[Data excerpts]
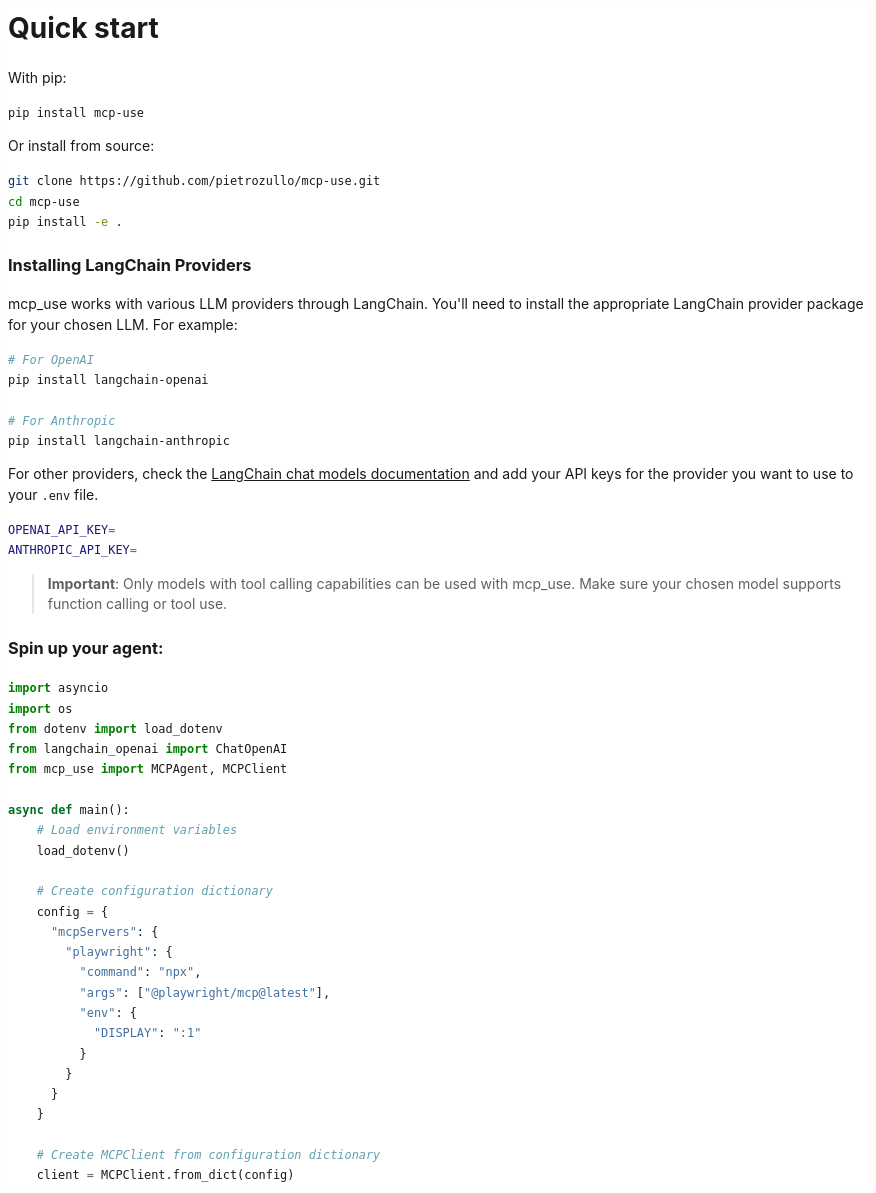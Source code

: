 # Quick start

With pip:

```bash
pip install mcp-use
```

Or install from source:

```bash
git clone https://github.com/pietrozullo/mcp-use.git
cd mcp-use
pip install -e .
```

### Installing LangChain Providers

mcp_use works with various LLM providers through LangChain. You'll need to install the appropriate LangChain provider package for your chosen LLM. For example:

```bash
# For OpenAI
pip install langchain-openai

# For Anthropic
pip install langchain-anthropic
```

For other providers, check the [LangChain chat models documentation](https://python.langchain.com/docs/integrations/chat/) and add your API keys for the provider you want to use to your `.env` file.

```bash
OPENAI_API_KEY=
ANTHROPIC_API_KEY=
```

> **Important**: Only models with tool calling capabilities can be used with mcp_use. Make sure your chosen model supports function calling or tool use.

### Spin up your agent:

```python
import asyncio
import os
from dotenv import load_dotenv
from langchain_openai import ChatOpenAI
from mcp_use import MCPAgent, MCPClient

async def main():
    # Load environment variables
    load_dotenv()

    # Create configuration dictionary
    config = {
      "mcpServers": {
        "playwright": {
          "command": "npx",
          "args": ["@playwright/mcp@latest"],
          "env": {
            "DISPLAY": ":1"
          }
        }
      }
    }

    # Create MCPClient from configuration dictionary
    client = MCPClient.from_dict(config)
```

◆ **Task instructions**:
Looking at the data above, count every line holding the word "models" and state only the count.

◆ **Problem solution**:
2